- Historic Sites
Why Did They Go Away?
The restlessness of Vermonters, says a native son, peopled many other states—but a solid core remains
June 1955 | Volume 6, Issue 4
Whether or not the characteristic restlessness of Vermonters is wholly environmental or is due in part to heredity is for the many experts to settle. In any case their yeasting had become, by the middle of the last century, something of a scandal. Writing then of Yankee emigration in the Hartford Courant , an observer discussed the large numbers of natives who had been leaving the New England states. One by one he ticked them off, the figures of the émigrés growing greater and hence more disheartening as Maine, New Hampshire, Rhode Island, Massachusetts and Connecticut passed in review. Then he came to Vermont. One can almost see and hear him, this reviewer of shame, as he girded his loins to tackle the “most active and rebellious race on the continent”; and fancy the emotion in his pen as he went on to write that the figures quoted for the other five commonwealths paled to nothing compared to what had been going on in the Green Mountains. That is, in proportion. Almost half of the living natives of Vermont, said he, were living elsewhere than at home—53,000 in York State, 15,000 in Ohio, 12,000 each in Illinois and Michigan, almost as many in Wisconsin. And God alone, he went on, and certainly not the immigration authorities, knew how many Vermont people had moved into the provinces of upper and lower Canada.

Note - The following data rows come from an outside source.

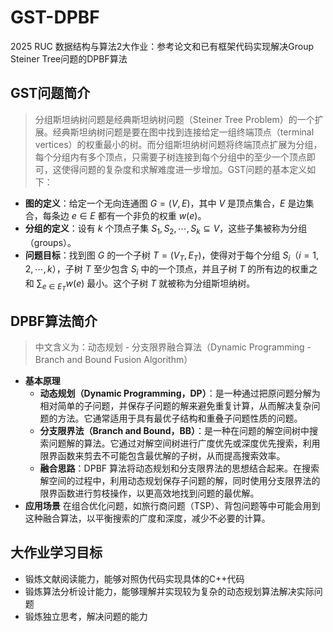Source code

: # GST-DPBF

2025 RUC 数据结构与算法2大作业：参考论文和已有框架代码实现解决Group Steiner Tree问题的DPBF算法

## GST问题简介

> 分组斯坦纳树问题是经典斯坦纳树问题（Steiner Tree Problem）的一个扩展。经典斯坦纳树问题是要在图中找到连接给定一组终端顶点（terminal vertices）的权重最小的树。而分组斯坦纳树问题将终端顶点扩展为分组，每个分组内有多个顶点，只需要子树连接到每个分组中的至少一个顶点即可，这使得问题的复杂度和求解难度进一步增加。GST问题的基本定义如下：

- **图的定义**：给定一个无向连通图 $G=(V, E)$，其中 $V$ 是顶点集合，$E$ 是边集合，每条边 $e\in E$ 都有一个非负的权重 $w(e)$。
- **分组的定义**：设有 $k$ 个顶点子集 $S_1, S_2, \cdots, S_k\subseteq V$，这些子集被称为分组（groups）。
- **问题目标**：找到图 $G$ 的一个子树 $T=(V_T, E_T)$，使得对于每个分组 $S_i$（$i = 1,2,\cdots,k$），子树 $T$ 至少包含 $S_i$ 中的一个顶点，并且子树 $T$ 的所有边的权重之和 $\sum_{e\in E_T}w(e)$ 最小。这个子树 $T$ 就被称为分组斯坦纳树。

## DPBF算法简介

> 中文含义为：动态规划 - 分支限界融合算法（Dynamic Programming - Branch and Bound Fusion Algorithm）

 - **基本原理**
   - **动态规划（Dynamic Programming，DP）**：是一种通过把原问题分解为相对简单的子问题，并保存子问题的解来避免重复计算，从而解决复杂问题的方法。它通常适用于具有最优子结构和重叠子问题性质的问题。
   - **分支限界法（Branch and Bound，BB）**：是一种在问题的解空间树中搜索问题解的算法。它通过对解空间树进行广度优先或深度优先搜索，利用限界函数来剪去不可能包含最优解的子树，从而提高搜索效率。
   - **融合思路**：DPBF 算法将动态规划和分支限界法的思想结合起来。在搜索解空间的过程中，利用动态规划保存子问题的解，同时使用分支限界法的限界函数进行剪枝操作，以更高效地找到问题的最优解。
 - **应用场景**
   在组合优化问题，如旅行商问题（TSP）、背包问题等中可能会用到这种融合算法，以平衡搜索的广度和深度，减少不必要的计算。

## 大作业学习目标

- 锻炼文献阅读能力，能够对照伪代码实现具体的C++代码
- 锻炼算法分析设计能力，能够理解并实现较为复杂的动态规划算法解决实际问题
- 锻炼独立思考，解决问题的能力

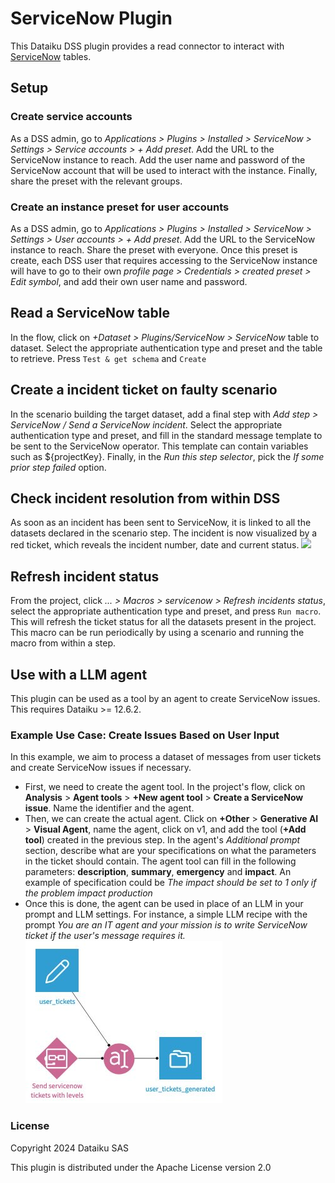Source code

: # ServiceNow Plugin

This Dataiku DSS plugin provides a read connector to interact with [ServiceNow](https://www.servicenow.com/) tables.

## Setup

### Create service accounts

As a DSS admin, go to *Applications > Plugins > Installed > ServiceNow > Settings > Service accounts > + Add preset*. Add the URL to the ServiceNow instance to reach. Add the user name and password of the ServiceNow account that will be used to interact with the instance. Finally, share the preset with the relevant groups.

### Create an instance preset for user accounts

As a DSS admin, go to *Applications > Plugins > Installed > ServiceNow > Settings > User accounts > + Add preset*. Add the URL to the ServiceNow instance to reach. Share the preset with everyone.
Once this preset is create, each DSS user that requires accessing to the ServiceNow instance will have to go to their own *profile page > Credentials > created preset > Edit symbol*, and add their own user name and password. 

## Read a ServiceNow table

In the flow, click on *+Dataset > Plugins/ServiceNow > ServiceNow* table to dataset. Select the appropriate authentication type and preset and the table to retrieve. Press `Test & get schema` and `Create`

## Create a incident ticket on faulty scenario

In the scenario building the target dataset, add a final step with *Add step > ServiceNow / Send a ServiceNow incident*. Select the appropriate authentication type and preset, and fill in the standard message template to be sent to the ServiceNow operator. This template can contain variables such as ${projectKey}. Finally, in the *Run this step selector*, pick the *If some prior step failed* option.

## Check incident resolution from within DSS

As soon as an incident has been sent to ServiceNow, it is linked to all the datasets declared in the scenario step. The incident is now visualized by a red ticket, which reveals the incident number, date and current status.
![](images/incident_status_in_dss_flow.jpg)

## Refresh incident status

From the project, click *... > Macros > servicenow > Refresh incidents status*, select the appropriate authentication type and preset, and press `Run macro`. This will refresh the ticket status for all the datasets present in the project. This macro can be run periodically by using a scenario and running the macro from within a step.

## Use with a LLM agent

This plugin can be used as a tool by an agent to create ServiceNow issues. This requires Dataiku >= 12.6.2.

### Example Use Case: Create Issues Based on User Input

In this example, we aim to process a dataset of messages from user tickets and create ServiceNow issues if necessary.
- First, we need to create the agent tool. In the project's flow, click on **Analysis** > **Agent tools** > **+New agent tool** > **Create a ServiceNow issue**. Name the identifier and the agent.
- Then, we can create the actual agent. Click on **+Other** > **Generative AI** > **Visual Agent**, name the agent, click on v1, and add the tool (**+Add tool**) created in the previous step. In the agent's *Additional prompt* section, describe what are your specifications on what the parameters in the ticket should contain. The agent tool can fill in the following parameters: **description**, **summary**, **emergency** and **impact**. An example of specification could be *The impact should be set to 1 only if the problem impact production*
- Once this is done, the agent can be used in place of an LLM in your prompt and LLM settings. For instance, a simple LLM recipe with the prompt *You are an IT agent and your mission is to write ServiceNow ticket if the user's message requires it.*
![A simple Dataiku flow using a ServiceNow issue creation agent tool](images/simple_flow_using_servicenow_agent.jpg)

### License

Copyright 2024 Dataiku SAS

This plugin is distributed under the Apache License version 2.0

Vermont is a four-season state
The exodus did not end in 1850. It continued briskly enough to 1890, a decade in which Vermont’s population increase was less than one-tenth of one per cent, indicating, when births and deaths and immigration were taken into consideration, a still notable departure of natives. By 1900 there were 343,641 people living in Vermont, and the saying was current that the state had more cows than people. This wasn’t quite true, but it was near enough.

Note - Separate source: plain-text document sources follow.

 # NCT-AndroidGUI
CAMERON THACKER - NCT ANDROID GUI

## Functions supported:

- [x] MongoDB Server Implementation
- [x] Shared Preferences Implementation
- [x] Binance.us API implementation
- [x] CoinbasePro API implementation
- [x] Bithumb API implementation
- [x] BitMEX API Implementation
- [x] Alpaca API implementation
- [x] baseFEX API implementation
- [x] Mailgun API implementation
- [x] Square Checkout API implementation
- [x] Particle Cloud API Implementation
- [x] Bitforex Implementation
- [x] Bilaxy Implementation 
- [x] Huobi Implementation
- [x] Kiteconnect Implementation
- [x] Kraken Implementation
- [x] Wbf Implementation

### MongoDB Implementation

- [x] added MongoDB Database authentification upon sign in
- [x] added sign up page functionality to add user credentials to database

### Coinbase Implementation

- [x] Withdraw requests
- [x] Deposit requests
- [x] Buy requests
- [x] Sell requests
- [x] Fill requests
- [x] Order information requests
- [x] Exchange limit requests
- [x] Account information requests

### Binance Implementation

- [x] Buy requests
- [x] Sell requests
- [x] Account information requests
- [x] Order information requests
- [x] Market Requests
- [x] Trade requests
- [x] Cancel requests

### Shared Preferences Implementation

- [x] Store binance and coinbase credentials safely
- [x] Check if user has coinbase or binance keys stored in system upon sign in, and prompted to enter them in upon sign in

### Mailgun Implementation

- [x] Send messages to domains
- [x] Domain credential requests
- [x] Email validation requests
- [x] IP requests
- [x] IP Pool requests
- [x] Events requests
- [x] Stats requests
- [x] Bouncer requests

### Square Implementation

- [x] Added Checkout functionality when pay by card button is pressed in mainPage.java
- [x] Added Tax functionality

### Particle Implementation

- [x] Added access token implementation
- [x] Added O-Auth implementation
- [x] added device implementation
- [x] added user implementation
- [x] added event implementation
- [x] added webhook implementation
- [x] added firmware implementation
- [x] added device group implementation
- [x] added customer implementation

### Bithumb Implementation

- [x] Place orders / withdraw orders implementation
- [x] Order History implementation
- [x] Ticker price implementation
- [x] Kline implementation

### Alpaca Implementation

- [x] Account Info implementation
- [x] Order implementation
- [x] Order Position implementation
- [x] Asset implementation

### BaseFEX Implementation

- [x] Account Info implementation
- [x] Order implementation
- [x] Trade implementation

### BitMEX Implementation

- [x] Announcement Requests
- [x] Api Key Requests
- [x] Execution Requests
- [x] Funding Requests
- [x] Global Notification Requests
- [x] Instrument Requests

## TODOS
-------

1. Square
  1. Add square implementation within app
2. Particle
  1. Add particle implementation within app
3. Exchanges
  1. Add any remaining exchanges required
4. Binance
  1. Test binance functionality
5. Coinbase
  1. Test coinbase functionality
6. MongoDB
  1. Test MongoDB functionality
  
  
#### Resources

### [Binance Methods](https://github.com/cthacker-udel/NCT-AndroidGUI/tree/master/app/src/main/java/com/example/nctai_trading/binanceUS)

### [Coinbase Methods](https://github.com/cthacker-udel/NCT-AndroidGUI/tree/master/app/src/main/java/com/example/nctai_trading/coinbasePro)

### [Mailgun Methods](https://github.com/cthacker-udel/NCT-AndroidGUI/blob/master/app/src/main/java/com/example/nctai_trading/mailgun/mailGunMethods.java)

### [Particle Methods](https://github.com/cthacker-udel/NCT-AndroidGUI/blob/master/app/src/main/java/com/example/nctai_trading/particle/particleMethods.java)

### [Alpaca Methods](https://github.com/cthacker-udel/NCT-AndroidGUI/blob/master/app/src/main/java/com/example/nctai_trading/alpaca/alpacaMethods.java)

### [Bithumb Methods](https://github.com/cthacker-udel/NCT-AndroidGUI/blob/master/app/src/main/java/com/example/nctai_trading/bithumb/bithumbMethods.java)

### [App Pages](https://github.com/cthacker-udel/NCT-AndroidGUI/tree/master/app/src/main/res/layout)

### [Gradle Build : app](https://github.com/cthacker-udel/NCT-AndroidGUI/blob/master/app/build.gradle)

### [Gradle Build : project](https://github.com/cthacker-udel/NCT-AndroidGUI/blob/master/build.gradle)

Why they went away is something not to be learned in a moment, or charted in a graph. The reasons were almost as many as there were emigrants. A mortgage, a death, a fire—these were things not found in the record of the movements of peoples. The conventional reasons usually cited include the Year of No Summer, which was 1816; the more or less organized excitements of religious sects: and the great Merino Sheep Mania. This latter item deserves capitals. Raising sheep demanded more pasture than was readily available. Hill farms were bought by the sheepmen and turned into range; and the hill farmers went away. Go look at the maps prepared by Louis Stilwell to show what happened to the sheep towns. They have never recovered from the blight of the Merino boom which collapsed suddenly but not soon enough. Many thousands of Vermonters left home while their hills tinkled with the belled music occasioned by 1,700,000 sheep eating the life’s blood out of fields and wood lots. The same land had supported the people who laid those uncounted miles of stone fence, who fought New York and wolves, the British and Congress, and wallowed in snow up to their ears, establishing meanwhile the first American state whose constitution expressly forbade that a man should be held in bondage against his will.
Thousands more left home for a reason that the academic sociologists will not recognize. This was the identical reason that had brought their fathers to Vermont in the first place, namely a devoutly held belief that the grass was greener on the other side of the mountain. They had, in short, become professional pioneers, the sort of people destined almost never to be the oldest living citizens of a given community. “Man moves with the sun,” declared Thoreau. He was three-quarters wrong. Vermonters crossed two mountain ranges to settle Maine. They moved in droves to the eastern townships of Quebec. They went in organized groups to Tennessee and Carolina. They helped to drive Indians out of Michigan so they might found Vermontville in the midst of 5,000 acres of fine rock (sugar) maples; went on to build a few cabins in Iowa and call them Burlington; then walked across the Great American Desert to Oregon.
The coming of the new steam cars did nothing to halt emigration. It merely changed local conditions. The steam cars tended to concentrate population along the tracks. Elsewhere the villages started to fade and with them went the many little water-driven mills and factories that had been making textiles, flour, clothing, clocks, calf-weaners, and numerous things in the nature of Yankee notions. Maple sugar continued to be the chief source of income of a large part of the rural population.